◆ **Data extract**
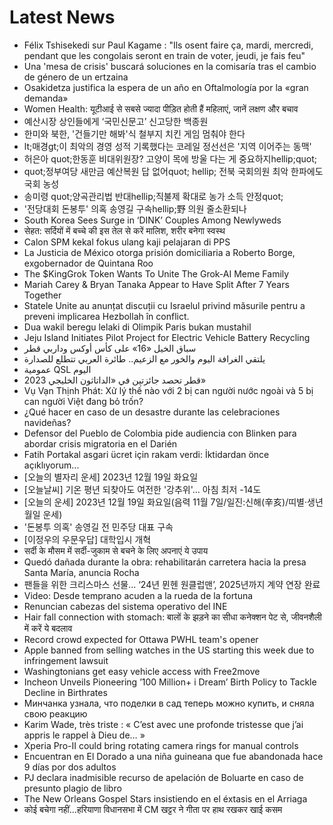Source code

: # Latest News
-  Félix Tshisekedi sur Paul Kagame : "Ils osent faire ça, mardi, mercredi, pendant que les congolais seront en train de voter, jeudi, je fais feu"
-  Una 'mesa de crisis' buscará soluciones en la comisaría tras el cambio de género de un ertzaina
-  Osakidetza justifica la espera de un año en Oftalmología por la «gran demanda»
-  Women Health: यूटीआई से सबसे ज्यादा पीड़ित होती हैं महिलाएं, जानें लक्षण और बचाव
-  예산시장 상인들에게 ‘국민신문고’ 신고당한 백종원
-  한미와 북한, '건들기만 해봐'식 철부지 치킨 게임 멈춰야 한다
-  lt;매경gt;이 최악의 경영 성적 기록했다는 코레일 정선선은 '지역 이어주는 동맥'
-  허은아 quot;한동훈 비대위원장? 고양이 목에 방울 다는 게 중요하지hellip;quot;
-  quot;정부여당 새만금 예산복원 답 없어quot; hellip; 전북 국회의원 최악 한파에도 국회 농성
-  송미령 quot;양곡관리법 반대hellip;직불제 확대로 농가 소득 안정quot;
-  '전당대회 돈봉투' 의혹 송영길 구속hellip;野 의원 줄소환되나
-  South Korea Sees Surge in ‘DINK’ Couples Among Newlyweds
-  सेहत: सर्दियों में बच्चे की इस तेल से करें मालिश, शरीर बनेगा स्वस्थ
-  Calon SPM kekal fokus ulang kaji pelajaran di PPS
-  La Justicia de México otorga prisión domiciliaria a Roberto Borge, exgobernador de Quintana Roo
-  The $KingGrok Token Wants To Unite The Grok-AI Meme Family
-  Mariah Carey & Bryan Tanaka Appear to Have Split After 7 Years Together
-  Statele Unite au anunțat discuții cu Israelul privind măsurile pentru a preveni implicarea Hezbollah în conflict.
-  Dua wakil beregu lelaki di Olimpik Paris bukan mustahil
-  Jeju Island Initiates Pilot Project for Electric Vehicle Battery Recycling
-  سباق الخيل «16» على كأس أوكس وداربي قطر
-  يلتقي الغرافة اليوم والخور مع الزعيم.. طائرة العربي تتطلع للصدارة
-  عمومية QSL اليوم
-  قطر تحصد جائزتين في «الداتاثون الخليجي 2023»
-  Vụ Vạn Thịnh Phát: Xử lý thế nào với 2 bị can người nước ngoài và 5 bị can người Việt đang bỏ trốn?
-  ¿Qué hacer en caso de un desastre durante las celebraciones navideñas?
-  Defensor del Pueblo de Colombia pide audiencia con Blinken para abordar crisis migratoria en el Darién
-  Fatih Portakal asgari ücret için rakam verdi: İktidardan önce açıklıyorum...
-  [오늘의 별자리 운세] 2023년 12월 19일 화요일
-  [오늘날씨] 기온 평년 되찾아도 여전한 '강추위'… 아침 최저 -14도
-  [오늘의 운세] 2023년 12월 19일 화요일(음력 11월 7일/일진:신해(辛亥)/띠별·생년월일 운세)
-  '돈봉투 의혹' 송영길 전 민주당 대표 구속
-  [이정우의 우문우답] 대학입시 개혁
-  सर्दी के मौसम में सर्दी-जुकाम से बचने के लिए अपनाएं ये उपाय
-  Quedó dañada durante la obra: rehabilitarán carretera hacia la presa Santa María, anuncia Rocha
-  팬들을 위한 크리스마스 선물... ‘24년 뮌헨 원클럽맨’, 2025년까지 계약 연장 완료
-  Video: Desde temprano acuden a la rueda de la fortuna
-  Renuncian cabezas del sistema operativo del INE
-  Hair fall connection with stomach: बालों के झड़ने का सीधा कनेक्शन पेट से, जीवनशैली में करें ये बदलाव
-  Record crowd expected for Ottawa PWHL team's opener
-  Apple banned from selling watches in the US starting this week due to infringement lawsuit
-  Washingtonians get easy vehicle access with Free2move
-  Incheon Unveils Pioneering ’100 Million+ i Dream’ Birth Policy to Tackle Decline in Birthrates
-  Минчанка узнала, что поделки в сад теперь можно купить, и сняла свою реакцию
-  Karim Wade, très triste : « C’est avec une profonde tristesse que j’ai appris le rappel à Dieu de… »
-  Xperia Pro-II could bring rotating camera rings for manual controls
-  Encuentran en El Dorado a una niña guineana que fue abandonada hace 9 días por dos adultos
-  PJ declara inadmisible recurso de apelación de Boluarte en caso de presunto plagio de libro
-  The New Orleans Gospel Stars insistiendo en el éxtasis en el Arriaga
-  कोई बचेगा नहीं…हरियाणा विधानसभा में CM खट्टर ने गीता पर हाथ रखकर खाई कसम
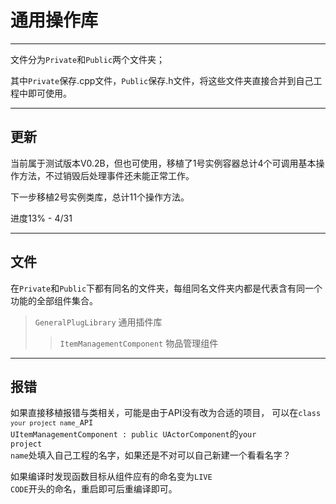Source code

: # 通用操作库
-----

文件分为<code>Private</code>和<code>Public</code>两个文件夹；

其中<code>Private</code>保存.cpp文件，<code>Public</code>保存.h文件，将这些文件夹直接合并到自己工程中即可使用。

-----

## 更新
当前属于测试版本V0.2B，但也可使用，移植了1号实例容器总计4个可调用基本操作方法，不过销毁后处理事件还未能正常工作。

下一步移植2号实例类库，总计11个操作方法。

进度13% - 4/31

-----

## 文件
在<code>Private</code>和<code>Public</code>下都有同名的文件夹，每组同名文件夹内都是代表含有同一个功能的全部组件集合。

> <code>GeneralPlugLibrary</code> 通用插件库
>> <code>ItemManagementComponent</code> 物品管理组件
>>> <code></code>



-----

## 报错

如果直接移植报错与类相关，可能是由于API没有改为合适的项目， 可以在<code>class <code>your project name</code>_API UItemManagementComponent : public UActorComponent</code>的<code>your project name</code>处填入自己工程的名字，如果还是不对可以自己新建一个看看名字？

如果编译时发现函数目标从组件应有的命名变为<code>LIVE CODE</code>开头的命名，重启即可后重编译即可。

◆ **Try it**
Copy out the preceding entries without a single change, leaving out the pictures.

◆ **Exercise output**
Source code

: # Latest News
-  Félix Tshisekedi sur Paul Kagame : "Ils osent faire ça, mardi, mercredi, pendant que les congolais seront en train de voter, jeudi, je fais feu"
-  Una 'mesa de crisis' buscará soluciones en la comisaría tras el cambio de género de un ertzaina
-  Osakidetza justifica la espera de un año en Oftalmología por la «gran demanda»
-  Women Health: यूटीआई से सबसे ज्यादा पीड़ित होती हैं महिलाएं, जानें लक्षण और बचाव
-  예산시장 상인들에게 ‘국민신문고’ 신고당한 백종원
-  한미와 북한, '건들기만 해봐'식 철부지 치킨 게임 멈춰야 한다
-  lt;매경gt;이 최악의 경영 성적 기록했다는 코레일 정선선은 '지역 이어주는 동맥'
-  허은아 quot;한동훈 비대위원장? 고양이 목에 방울 다는 게 중요하지hellip;quot;
-  quot;정부여당 새만금 예산복원 답 없어quot; hellip; 전북 국회의원 최악 한파에도 국회 농성
-  송미령 quot;양곡관리법 반대hellip;직불제 확대로 농가 소득 안정quot;
-  '전당대회 돈봉투' 의혹 송영길 구속hellip;野 의원 줄소환되나
-  South Korea Sees Surge in ‘DINK’ Couples Among Newlyweds
-  सेहत: सर्दियों में बच्चे की इस तेल से करें मालिश, शरीर बनेगा स्वस्थ
-  Calon SPM kekal fokus ulang kaji pelajaran di PPS
-  La Justicia de México otorga prisión domiciliaria a Roberto Borge, exgobernador de Quintana Roo
-  The $KingGrok Token Wants To Unite The Grok-AI Meme Family
-  Mariah Carey & Bryan Tanaka Appear to Have Split After 7 Years Together
-  Statele Unite au anunțat discuții cu Israelul privind măsurile pentru a preveni implicarea Hezbollah în conflict.
-  Dua wakil beregu lelaki di Olimpik Paris bukan mustahil
-  Jeju Island Initiates Pilot Project for Electric Vehicle Battery Recycling
-  سباق الخيل «16» على كأس أوكس وداربي قطر
-  يلتقي الغرافة اليوم والخور مع الزعيم.. طائرة العربي تتطلع للصدارة
-  عمومية QSL اليوم
-  قطر تحصد جائزتين في «الداتاثون الخليجي 2023»
-  Vụ Vạn Thịnh Phát: Xử lý thế nào với 2 bị can người nước ngoài và 5 bị can người Việt đang bỏ trốn?
-  ¿Qué hacer en caso de un desastre durante las celebraciones navideñas?
-  Defensor del Pueblo de Colombia pide audiencia con Blinken para abordar crisis migratoria en el Darién
-  Fatih Portakal asgari ücret için rakam verdi: İktidardan önce açıklıyorum...
-  [오늘의 별자리 운세] 2023년 12월 19일 화요일
-  [오늘날씨] 기온 평년 되찾아도 여전한 '강추위'… 아침 최저 -14도
-  [오늘의 운세] 2023년 12월 19일 화요일(음력 11월 7일/일진:신해(辛亥)/띠별·생년월일 운세)
-  '돈봉투 의혹' 송영길 전 민주당 대표 구속
-  [이정우의 우문우답] 대학입시 개혁
-  सर्दी के मौसम में सर्दी-जुकाम से बचने के लिए अपनाएं ये उपाय
-  Quedó dañada durante la obra: rehabilitarán carretera hacia la presa Santa María, anuncia Rocha
-  팬들을 위한 크리스마스 선물... ‘24년 뮌헨 원클럽맨’, 2025년까지 계약 연장 완료
-  Video: Desde temprano acuden a la rueda de la fortuna
-  Renuncian cabezas del sistema operativo del INE
-  Hair fall connection with stomach: बालों के झड़ने का सीधा कनेक्शन पेट से, जीवनशैली में करें ये बदलाव
-  Record crowd expected for Ottawa PWHL team's opener
-  Apple banned from selling watches in the US starting this week due to infringement lawsuit
-  Washingtonians get easy vehicle access with Free2move
-  Incheon Unveils Pioneering ’100 Million+ i Dream’ Birth Policy to Tackle Decline in Birthrates
-  Минчанка узнала, что поделки в сад теперь можно купить, и сняла свою реакцию
-  Karim Wade, très triste : « C’est avec une profonde tristesse que j’ai appris le rappel à Dieu de… »
-  Xperia Pro-II could bring rotating camera rings for manual controls
-  Encuentran en El Dorado a una niña guineana que fue abandonada hace 9 días por dos adultos
-  PJ declara inadmisible recurso de apelación de Boluarte en caso de presunto plagio de libro
-  The New Orleans Gospel Stars insistiendo en el éxtasis en el Arriaga
-  कोई बचेगा नहीं…हरियाणा विधानसभा में CM खट्टर ने गीता पर हाथ रखकर खाई कसम
Source code

: # 通用操作库
-----

文件分为<code>Private</code>和<code>Public</code>两个文件夹；

其中<code>Private</code>保存.cpp文件，<code>Public</code>保存.h文件，将这些文件夹直接合并到自己工程中即可使用。

-----

## 更新
当前属于测试版本V0.2B，但也可使用，移植了1号实例容器总计4个可调用基本操作方法，不过销毁后处理事件还未能正常工作。

下一步移植2号实例类库，总计11个操作方法。

进度13% - 4/31

-----

## 文件
在<code>Private</code>和<code>Public</code>下都有同名的文件夹，每组同名文件夹内都是代表含有同一个功能的全部组件集合。

> <code>GeneralPlugLibrary</code> 通用插件库
>> <code>ItemManagementComponent</code> 物品管理组件
>>> <code></code>



-----

## 报错

如果直接移植报错与类相关，可能是由于API没有改为合适的项目， 可以在<code>class <code>your project name</code>_API UItemManagementComponent : public UActorComponent</code>的<code>your project name</code>处填入自己工程的名字，如果还是不对可以自己新建一个看看名字？

如果编译时发现函数目标从组件应有的命名变为<code>LIVE CODE</code>开头的命名，重启即可后重编译即可。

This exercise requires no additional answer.